━━━ Information ━━━

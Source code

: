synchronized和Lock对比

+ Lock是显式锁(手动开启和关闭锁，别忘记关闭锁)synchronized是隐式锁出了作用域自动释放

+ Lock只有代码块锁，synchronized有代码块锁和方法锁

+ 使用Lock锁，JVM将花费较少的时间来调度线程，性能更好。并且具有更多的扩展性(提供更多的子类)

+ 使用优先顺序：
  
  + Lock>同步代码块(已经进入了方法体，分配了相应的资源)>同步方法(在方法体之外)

━━━

# What needs to be done
The data above should be copied out with complete accuracy.

# Response to the exercise
Source code

:synchronized和Lock对比

+ Lock是显式锁(手动开启和关闭锁，别忘记关闭锁)synchronized是隐式锁出了作用域自动释放

+ Lock只有代码块锁，synchronized有代码块锁和方法锁

+ 使用Lock锁，JVM将花费较少的时间来调度线程，性能更好。并且具有更多的扩展性(提供更多的子类)

+ 使用优先顺序：
  
  + Lock>同步代码块(已经进入了方法体，分配了相应的资源)>同步方法(在方法体之外)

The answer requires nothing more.